U.S. release date: October 8, 2017 (San Diego International Film Festival), January 27, 2018, January 28, 2018, January 31, 2018 & February 2, 2018 (Gene Siskel Film Center, Chicago, IL) & February 1, 2018 (Netflix) 


The very end of “42 Grams” left me floored, eliciting a “Whoa” and a “What?” response. It also left me quite curious and raised some questions. All of my questions were for director Jack C. Newell. He’s the reason why I watched this documentary revolving around Chicago chef, Jake Bickelhaupt, who briefly ran a restaurant with his wife in the Uptown neighborhood of a city known for its food. I’m not a foodie and I’m not really hip to the local restaurant scene here in Chicago, but having seen Newell’s previous film, “Open Tables”, and enjoyed his work as an actor there and in the upcoming “Mercury in Retrograde”, I was curious about this film. As it turns out, this isn’t just another documentary about a particular type of cooking or food, but rather a look at how the stressors of ambition, obsession and ego, can overwhelm one’s dream.

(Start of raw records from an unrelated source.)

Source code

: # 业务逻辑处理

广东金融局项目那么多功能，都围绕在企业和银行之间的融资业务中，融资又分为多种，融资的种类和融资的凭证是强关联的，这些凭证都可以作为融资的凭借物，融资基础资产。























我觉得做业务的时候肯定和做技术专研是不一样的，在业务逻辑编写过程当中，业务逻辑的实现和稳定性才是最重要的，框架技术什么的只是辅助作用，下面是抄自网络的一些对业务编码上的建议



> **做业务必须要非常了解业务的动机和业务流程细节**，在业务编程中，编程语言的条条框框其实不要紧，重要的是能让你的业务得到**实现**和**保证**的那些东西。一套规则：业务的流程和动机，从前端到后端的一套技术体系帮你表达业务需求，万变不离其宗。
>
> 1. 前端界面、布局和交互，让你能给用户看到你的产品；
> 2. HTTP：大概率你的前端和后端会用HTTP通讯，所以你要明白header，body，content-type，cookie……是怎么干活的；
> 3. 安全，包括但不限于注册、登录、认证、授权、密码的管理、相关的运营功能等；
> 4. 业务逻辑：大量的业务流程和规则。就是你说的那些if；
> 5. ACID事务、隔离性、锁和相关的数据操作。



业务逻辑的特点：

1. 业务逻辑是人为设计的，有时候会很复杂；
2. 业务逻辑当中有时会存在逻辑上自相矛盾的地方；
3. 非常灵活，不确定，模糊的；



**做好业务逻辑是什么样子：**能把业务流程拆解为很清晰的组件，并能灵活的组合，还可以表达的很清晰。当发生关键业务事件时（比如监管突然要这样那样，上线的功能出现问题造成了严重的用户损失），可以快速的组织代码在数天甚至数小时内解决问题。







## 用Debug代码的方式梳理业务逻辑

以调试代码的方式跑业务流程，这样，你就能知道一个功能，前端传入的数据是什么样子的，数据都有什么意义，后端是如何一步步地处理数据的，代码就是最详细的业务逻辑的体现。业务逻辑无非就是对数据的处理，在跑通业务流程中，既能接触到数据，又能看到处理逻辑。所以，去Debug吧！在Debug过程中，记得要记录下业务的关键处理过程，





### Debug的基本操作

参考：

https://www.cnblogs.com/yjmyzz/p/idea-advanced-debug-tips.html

Bickelhaupt is a Wisconsin native who had trained under noted Chicago chef Charlie Trotter, as well as some of the city’s very best restaurants, like Schwa and Alinea. About five years ago, he decided to break free from what he and his wife, Alexa Welsh, were doing, which was essentially running an underground (illegal) restaurant called Sous Rising out of their Uptown apartment. The goal was to present custom flavors in a refined BYOB presentation to a small group of dining room-size patrons. That lasted for about a year or so. When the fried chicken joint below them closed, Bickelhaupt and Welsh got the idea to do what they were doing upstairs legitimately (legally) down there and “42 Grams” essentially follows that process.

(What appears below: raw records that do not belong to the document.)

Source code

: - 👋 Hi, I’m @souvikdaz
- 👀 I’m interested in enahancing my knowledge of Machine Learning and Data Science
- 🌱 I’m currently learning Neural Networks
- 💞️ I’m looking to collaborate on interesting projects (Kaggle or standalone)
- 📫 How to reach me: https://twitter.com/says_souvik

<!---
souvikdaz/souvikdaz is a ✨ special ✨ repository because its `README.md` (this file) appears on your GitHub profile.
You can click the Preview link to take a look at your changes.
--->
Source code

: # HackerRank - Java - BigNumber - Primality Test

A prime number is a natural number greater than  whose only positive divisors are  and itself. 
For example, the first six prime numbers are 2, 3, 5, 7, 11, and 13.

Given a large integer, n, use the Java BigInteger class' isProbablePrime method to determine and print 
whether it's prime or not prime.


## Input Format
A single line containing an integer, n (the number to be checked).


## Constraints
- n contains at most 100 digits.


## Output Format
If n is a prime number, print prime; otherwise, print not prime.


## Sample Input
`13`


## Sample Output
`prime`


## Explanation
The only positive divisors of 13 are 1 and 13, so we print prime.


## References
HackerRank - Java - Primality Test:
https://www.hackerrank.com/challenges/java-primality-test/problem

From start to finish, the camera is intimate (at times claustrophobic but never intrusive) and, for better or worse, we are witness to all of it.  His goal is to have this new restaurant – named after the supposed fact that the human soul weighs 21 grams and that the two souls in this case are Jake and Alexa’s (you may remember this from Alejandro González Iñárritu’s “21 Grams”) – receive a highly-regarding two-star rating from Michelin, something that would be a dream come true for him. There’s the typical planning of a restaurant, such as developing a menu and a look for the space, yet along the way we’re also bluntly exposed to the Jake’s impatience and exasperation, as he yells at a revolving door of underlings, stressed out by self-induced pressure with his wife often receiving the brunt of it all. You can’t take your eyes off of Bickelhaupt’s obsession, but it becomes increasingly difficult to see how he treats others in pursuit of his artistic vision, but then again, he’s not unlike many other obsessive creative types.

While watching “42 Grams”, I was reminded how documentaries can tell us the most raw and truthful stories simply by letting the camera do its thing. Sure, certain documentaries  have an angle or agenda, but the ones that resonate the most are those that simply trust viewers to find their own way and that’s what Newell does here. Newell was aware there’s a story here and my bet is he just didn’t know what kind of story would play out. That’s how artistic process is, which is what’s captured here. The film is a sensory extravaganza, we see exquisite sharply focused time-lapse look at food creations and we even hear an off-camera Newell ask Bickelhaupt some questions. In doing so, the observant Newell winds up capturing some candid moments, ranging from volatile rants to emotional releases.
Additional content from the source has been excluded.